Records contained in a dataset:
- Opening Delimiter -

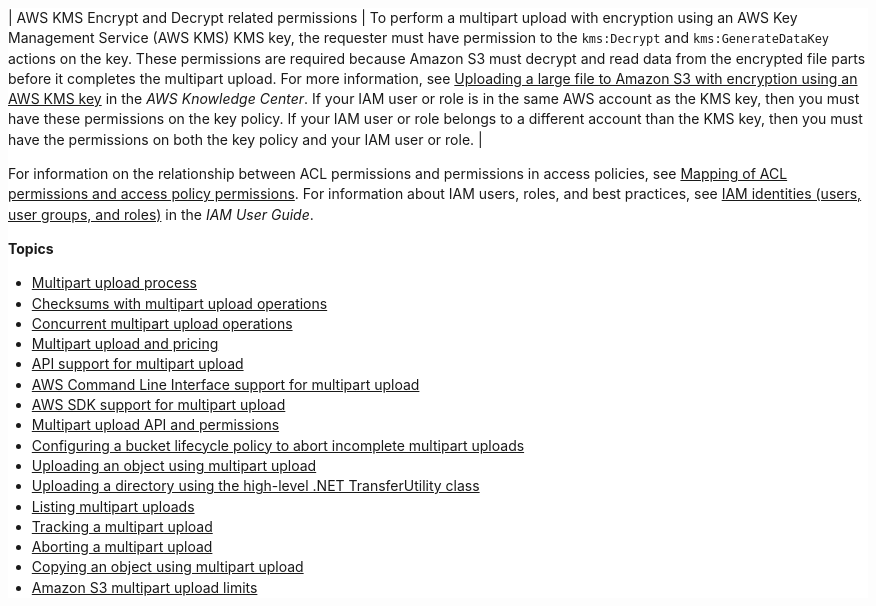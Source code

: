 | AWS KMS Encrypt and Decrypt related permissions |  To perform a multipart upload with encryption using an AWS Key Management Service \(AWS KMS\) KMS key, the requester must have permission to the `kms:Decrypt` and `kms:GenerateDataKey` actions on the key\. These permissions are required because Amazon S3 must decrypt and read data from the encrypted file parts before it completes the multipart upload\.  For more information, see [Uploading a large file to Amazon S3 with encryption using an AWS KMS key](http://aws.amazon.com/premiumsupport/knowledge-center/s3-large-file-encryption-kms-key/) in the *AWS Knowledge Center*\. If your IAM user or role is in the same AWS account as the KMS key, then you must have these permissions on the key policy\. If your IAM user or role belongs to a different account than the KMS key, then you must have the permissions on both the key policy and your IAM user or role\.  | 

For information on the relationship between ACL permissions and permissions in access policies, see [Mapping of ACL permissions and access policy permissions](acl-overview.md#acl-access-policy-permission-mapping)\. For information about IAM users, roles, and best practices, see [IAM identities \(users, user groups, and roles\)](https://docs.aws.amazon.com/IAM/latest/UserGuide/id.html) in the *IAM User Guide*\.

**Topics**
+ [Multipart upload process](#mpu-process)
+ [Checksums with multipart upload operations](#mpuchecksums)
+ [Concurrent multipart upload operations](#distributedmpupload)
+ [Multipart upload and pricing](#mpuploadpricing)
+ [API support for multipart upload](#apisupportformpu)
+ [AWS Command Line Interface support for multipart upload](#clisupportformpu)
+ [AWS SDK support for multipart upload](#sdksupportformpu)
+ [Multipart upload API and permissions](#mpuAndPermissions)
+ [Configuring a bucket lifecycle policy to abort incomplete multipart uploads](mpu-abort-incomplete-mpu-lifecycle-config.md)
+ [Uploading an object using multipart upload](mpu-upload-object.md)
+ [Uploading a directory using the high\-level \.NET TransferUtility class](HLuploadDirDotNet.md)
+ [Listing multipart uploads](list-mpu.md)
+ [Tracking a multipart upload](track-mpu.md)
+ [Aborting a multipart upload](abort-mpu.md)
+ [Copying an object using multipart upload](CopyingObjectsMPUapi.md)
+ [Amazon S3 multipart upload limits](qfacts.md)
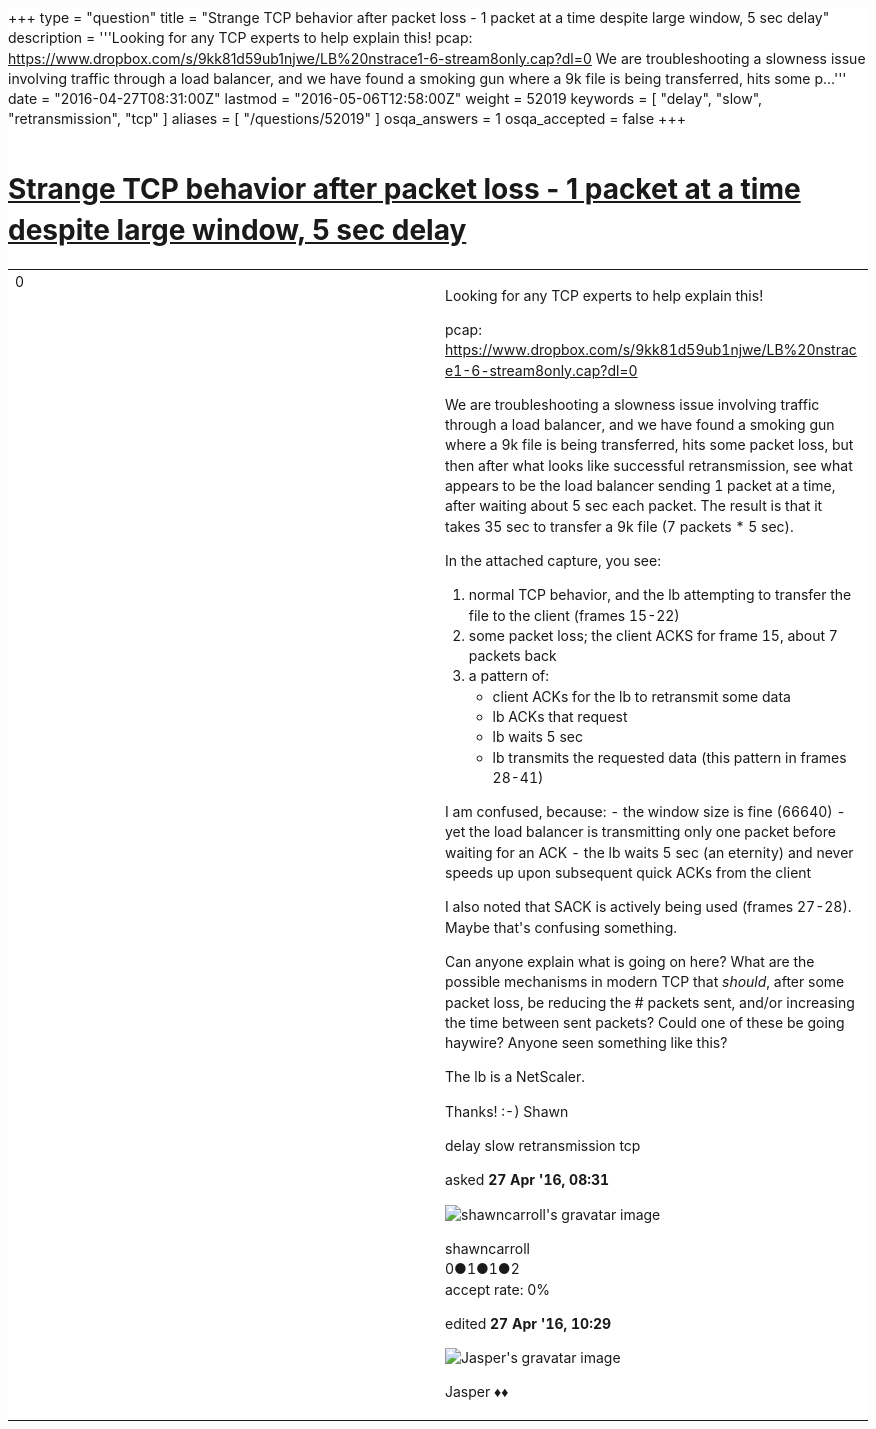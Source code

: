 +++
type = "question"
title = "Strange TCP behavior after packet loss - 1 packet at a time despite large window, 5 sec delay"
description = '''Looking for any TCP experts to help explain this! pcap: https://www.dropbox.com/s/9kk81d59ub1njwe/LB%20nstrace1-6-stream8only.cap?dl=0  We are troubleshooting a slowness issue involving traffic through a load balancer, and we have found a smoking gun where a 9k file is being transferred, hits some p...'''
date = "2016-04-27T08:31:00Z"
lastmod = "2016-05-06T12:58:00Z"
weight = 52019
keywords = [ "delay", "slow", "retransmission", "tcp" ]
aliases = [ "/questions/52019" ]
osqa_answers = 1
osqa_accepted = false
+++

<div class="headNormal">

# [Strange TCP behavior after packet loss - 1 packet at a time despite large window, 5 sec delay](/questions/52019/strange-tcp-behavior-after-packet-loss-1-packet-at-a-time-despite-large-window-5-sec-delay)

</div>

<div id="main-body">

<div id="askform">

<table id="question-table" style="width:100%;"><colgroup><col style="width: 50%" /><col style="width: 50%" /></colgroup><tbody><tr class="odd"><td style="width: 30px; vertical-align: top"><div class="vote-buttons"><span id="post-52019-upvote" class="ajax-command post-vote up" rel="nofollow" title="I like this post (click again to cancel)"> </span><div id="post-52019-score" class="post-score" title="current number of votes">0</div><span id="post-52019-downvote" class="ajax-command post-vote down" rel="nofollow" title="I dont like this post (click again to cancel)"> </span> <span id="favorite-mark" class="ajax-command favorite-mark" rel="nofollow" title="mark/unmark this question as favorite (click again to cancel)"> </span><div id="favorite-count" class="favorite-count"></div></div></td><td><div id="item-right"><div class="question-body"><p>Looking for any TCP experts to help explain this!</p><p>pcap: <a href="https://www.dropbox.com/s/9kk81d59ub1njwe/LB%20nstrace1-6-stream8only.cap?dl=0">https://www.dropbox.com/s/9kk81d59ub1njwe/LB%20nstrace1-6-stream8only.cap?dl=0</a></p><p>We are troubleshooting a slowness issue involving traffic through a load balancer, and we have found a smoking gun where a 9k file is being transferred, hits some packet loss, but then after what looks like successful retransmission, see what appears to be the load balancer sending 1 packet at a time, after waiting about 5 sec each packet. The result is that it takes 35 sec to transfer a 9k file (7 packets * 5 sec).</p><p>In the attached capture, you see:</p><ol><li>normal TCP behavior, and the lb attempting to transfer the file to the client (frames 15-22)</li><li>some packet loss; the client ACKS for frame 15, about 7 packets back</li><li>a pattern of:<ul><li>client ACKs for the lb to retransmit some data</li><li>lb ACKs that request</li><li>lb waits 5 sec</li><li>lb transmits the requested data (this pattern in frames 28-41)</li></ul></li></ol><p>I am confused, because: - the window size is fine (66640) - yet the load balancer is transmitting only one packet before waiting for an ACK - the lb waits 5 sec (an eternity) and never speeds up upon subsequent quick ACKs from the client</p><p>I also noted that SACK is actively being used (frames 27-28). Maybe that's confusing something.</p><p>Can anyone explain what is going on here? What are the possible mechanisms in modern TCP that <em>should</em>, after some packet loss, be reducing the # packets sent, and/or increasing the time between sent packets? Could one of these be going haywire? Anyone seen something like this?</p><p>The lb is a NetScaler.</p><p>Thanks! :-) Shawn</p></div><div id="question-tags" class="tags-container tags"><span class="post-tag tag-link-delay" rel="tag" title="see questions tagged &#39;delay&#39;">delay</span> <span class="post-tag tag-link-slow" rel="tag" title="see questions tagged &#39;slow&#39;">slow</span> <span class="post-tag tag-link-retransmission" rel="tag" title="see questions tagged &#39;retransmission&#39;">retransmission</span> <span class="post-tag tag-link-tcp" rel="tag" title="see questions tagged &#39;tcp&#39;">tcp</span></div><div id="question-controls" class="post-controls"></div><div class="post-update-info-container"><div class="post-update-info post-update-info-user"><p>asked <strong>27 Apr '16, 08:31</strong></p><img src="https://secure.gravatar.com/avatar/725945d72ff9d8d165919f75019c9084?s=32&amp;d=identicon&amp;r=g" class="gravatar" width="32" height="32" alt="shawncarroll&#39;s gravatar image" /><p><span>shawncarroll</span><br />
<span class="score" title="0 reputation points">0</span><span title="1 badges"><span class="badge1">●</span><span class="badgecount">1</span></span><span title="1 badges"><span class="silver">●</span><span class="badgecount">1</span></span><span title="2 badges"><span class="bronze">●</span><span class="badgecount">2</span></span><br />
<span class="accept_rate" title="Rate of the user&#39;s accepted answers">accept rate:</span> <span title="shawncarroll has no accepted answers">0%</span></p></div><div class="post-update-info post-update-info-edited"><p><span> edited <strong>27 Apr '16, 10:29</strong> </span></p><img src="https://secure.gravatar.com/avatar/c578ba2967741f25aebd6afef702f432?s=32&amp;d=identicon&amp;r=g" class="gravatar" width="32" height="32" alt="Jasper&#39;s gravatar image" /><p><span>Jasper ♦♦</span><br />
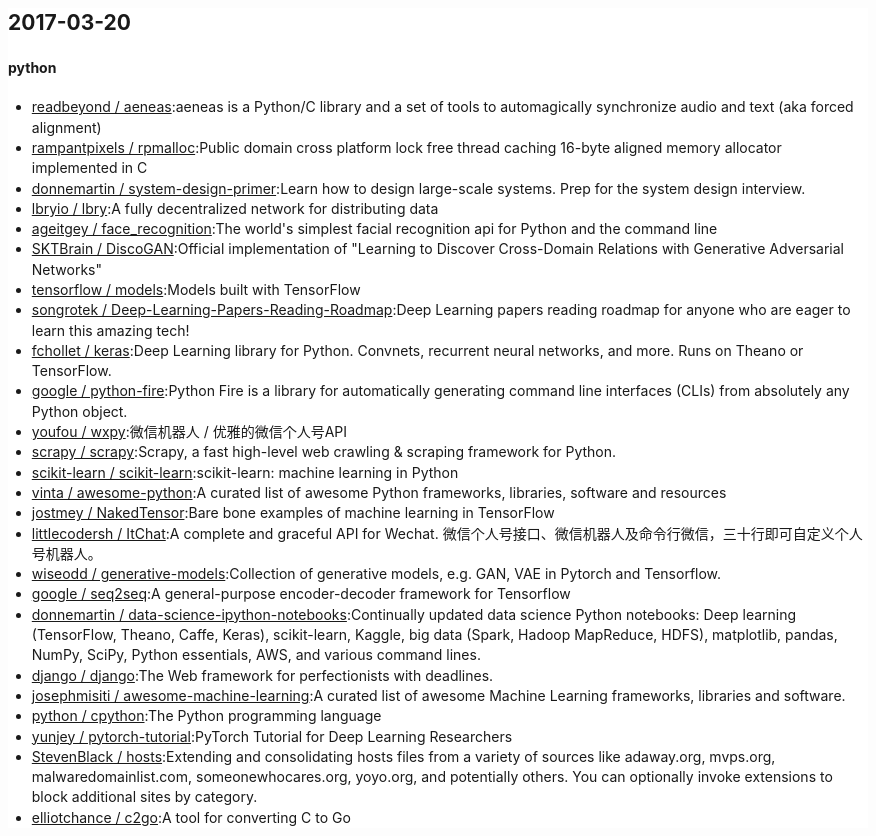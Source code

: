 ## 2017-03-20

#### python
* [readbeyond / aeneas](https://github.com/readbeyond/aeneas):aeneas is a Python/C library and a set of tools to automagically synchronize audio and text (aka forced alignment)
* [rampantpixels / rpmalloc](https://github.com/rampantpixels/rpmalloc):Public domain cross platform lock free thread caching 16-byte aligned memory allocator implemented in C
* [donnemartin / system-design-primer](https://github.com/donnemartin/system-design-primer):Learn how to design large-scale systems. Prep for the system design interview.
* [lbryio / lbry](https://github.com/lbryio/lbry):A fully decentralized network for distributing data
* [ageitgey / face_recognition](https://github.com/ageitgey/face_recognition):The world's simplest facial recognition api for Python and the command line
* [SKTBrain / DiscoGAN](https://github.com/SKTBrain/DiscoGAN):Official implementation of "Learning to Discover Cross-Domain Relations with Generative Adversarial Networks"
* [tensorflow / models](https://github.com/tensorflow/models):Models built with TensorFlow
* [songrotek / Deep-Learning-Papers-Reading-Roadmap](https://github.com/songrotek/Deep-Learning-Papers-Reading-Roadmap):Deep Learning papers reading roadmap for anyone who are eager to learn this amazing tech!
* [fchollet / keras](https://github.com/fchollet/keras):Deep Learning library for Python. Convnets, recurrent neural networks, and more. Runs on Theano or TensorFlow.
* [google / python-fire](https://github.com/google/python-fire):Python Fire is a library for automatically generating command line interfaces (CLIs) from absolutely any Python object.
* [youfou / wxpy](https://github.com/youfou/wxpy):微信机器人 / 优雅的微信个人号API
* [scrapy / scrapy](https://github.com/scrapy/scrapy):Scrapy, a fast high-level web crawling & scraping framework for Python.
* [scikit-learn / scikit-learn](https://github.com/scikit-learn/scikit-learn):scikit-learn: machine learning in Python
* [vinta / awesome-python](https://github.com/vinta/awesome-python):A curated list of awesome Python frameworks, libraries, software and resources
* [jostmey / NakedTensor](https://github.com/jostmey/NakedTensor):Bare bone examples of machine learning in TensorFlow
* [littlecodersh / ItChat](https://github.com/littlecodersh/ItChat):A complete and graceful API for Wechat. 微信个人号接口、微信机器人及命令行微信，三十行即可自定义个人号机器人。
* [wiseodd / generative-models](https://github.com/wiseodd/generative-models):Collection of generative models, e.g. GAN, VAE in Pytorch and Tensorflow.
* [google / seq2seq](https://github.com/google/seq2seq):A general-purpose encoder-decoder framework for Tensorflow
* [donnemartin / data-science-ipython-notebooks](https://github.com/donnemartin/data-science-ipython-notebooks):Continually updated data science Python notebooks: Deep learning (TensorFlow, Theano, Caffe, Keras), scikit-learn, Kaggle, big data (Spark, Hadoop MapReduce, HDFS), matplotlib, pandas, NumPy, SciPy, Python essentials, AWS, and various command lines.
* [django / django](https://github.com/django/django):The Web framework for perfectionists with deadlines.
* [josephmisiti / awesome-machine-learning](https://github.com/josephmisiti/awesome-machine-learning):A curated list of awesome Machine Learning frameworks, libraries and software.
* [python / cpython](https://github.com/python/cpython):The Python programming language
* [yunjey / pytorch-tutorial](https://github.com/yunjey/pytorch-tutorial):PyTorch Tutorial for Deep Learning Researchers
* [StevenBlack / hosts](https://github.com/StevenBlack/hosts):Extending and consolidating hosts files from a variety of sources like adaway.org, mvps.org, malwaredomainlist.com, someonewhocares.org, yoyo.org, and potentially others. You can optionally invoke extensions to block additional sites by category.
* [elliotchance / c2go](https://github.com/elliotchance/c2go):A tool for converting C to Go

- Closing Delimiter -

Your task:
From the data above, give the number of lines that hold "abort", without anything else.

Answer section:
2